公聴会

博士後期課程公聴会 (Fernandez Vargas Jacobo)

日時
平成30年1月18日(金) 10:00-11:30
場所
フロンティア医工学センター B号棟 1階会議室
発表者
Fernandez Vargas Jacobo
題目
Motion Reconstruction System for Trans-Humeral Amputees
主査
中川誠司 教授
副査
下村義弘 教授,並木明夫 准教授,兪文偉 教授(指導教員)
要旨
Motion reconstruction is a technology that uses motion-related bio-signals, such as electroencephalography (EEG) or electromyography (EMG), to estimate the trajectory of the motion. This technology can be used, for example, to control prostheses for amputees. However, so far, the results obtained with non-invasive methods are inadequate for real applications. In addition, most of the studies rely on a motion tracking system to obtain the data for training.
In this work, aiming to establish an effective noninvasive motion reconstruction system for trans-humeral amputees, who could only provide limited motion-related bio-signals, I proposed an approach including the following key components: 1) using both EEG and around-shoulder EMG as the input signal source; 2) exploring the most appropriate system architecture, while making clear the role of EEG and EMG for different motions; 3) investigating the possibility of training methods for trans-humeral prosthesis users in a virtual reality world, instead of using the commonly used motion tracking devices.

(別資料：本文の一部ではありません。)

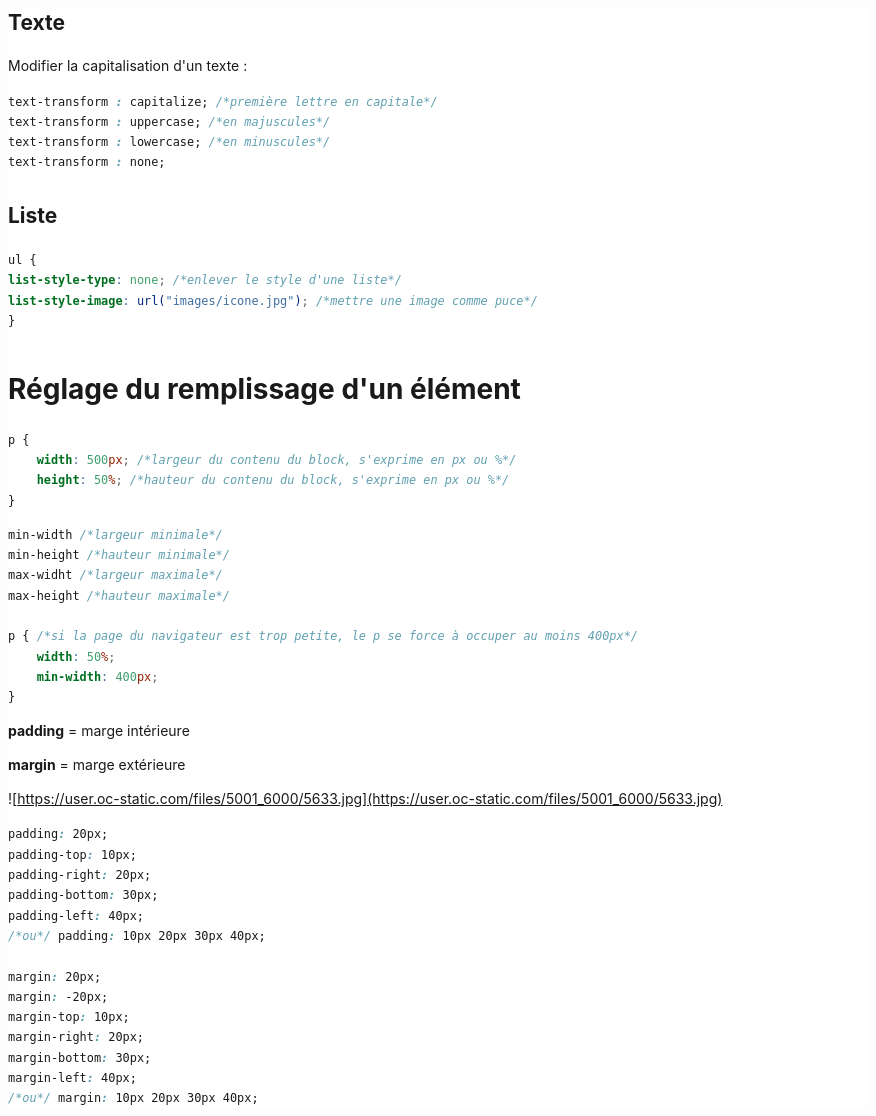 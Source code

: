 ## Texte
Modifier la capitalisation d'un texte :

```css
text-transform : capitalize; /*première lettre en capitale*/
text-transform : uppercase; /*en majuscules*/
text-transform : lowercase; /*en minuscules*/
text-transform : none;
```

## Liste
```css
ul { 
list-style-type: none; /*enlever le style d'une liste*/
list-style-image: url("images/icone.jpg"); /*mettre une image comme puce*/
} 
```

# Réglage du remplissage d'un élément

```css
p {
	width: 500px; /*largeur du contenu du block, s'exprime en px ou %*/
	height: 50%; /*hauteur du contenu du block, s'exprime en px ou %*/
}
```

```css
min-width /*largeur minimale*/
min-height /*hauteur minimale*/
max-widht /*largeur maximale*/
max-height /*hauteur maximale*/

p { /*si la page du navigateur est trop petite, le p se force à occuper au moins 400px*/
	width: 50%;
	min-width: 400px;
}
```

**padding** = marge intérieure 

**margin** = marge extérieure

![https://user.oc-static.com/files/5001_6000/5633.jpg](https://user.oc-static.com/files/5001_6000/5633.jpg)

```css
padding: 20px;
padding-top: 10px;
padding-right: 20px;
padding-bottom: 30px;
padding-left: 40px;
/*ou*/ padding: 10px 20px 30px 40px;

margin: 20px;
margin: -20px;
margin-top: 10px;
margin-right: 20px;
margin-bottom: 30px;
margin-left: 40px;
/*ou*/ margin: 10px 20px 30px 40px;
```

As a result, it was shown that: 1) by combining both EEG and around-shoulder EMG, accuracy of the reconstructed motion is better than that of any of them separately; 2) the most accurate and most robust architecture is the one that uses a two-layer motion estimator, in which the first layer predicts the position with EEG and EMG separately, and then, use the prediction of each of them to calculate the final prediction; 3) the training system with virtual reality technology could achieve overall accuracy comparable to other methods, even without using any motion tracking system. The findings obtained could be used to further improve the accuracy of EEG-based interface systems.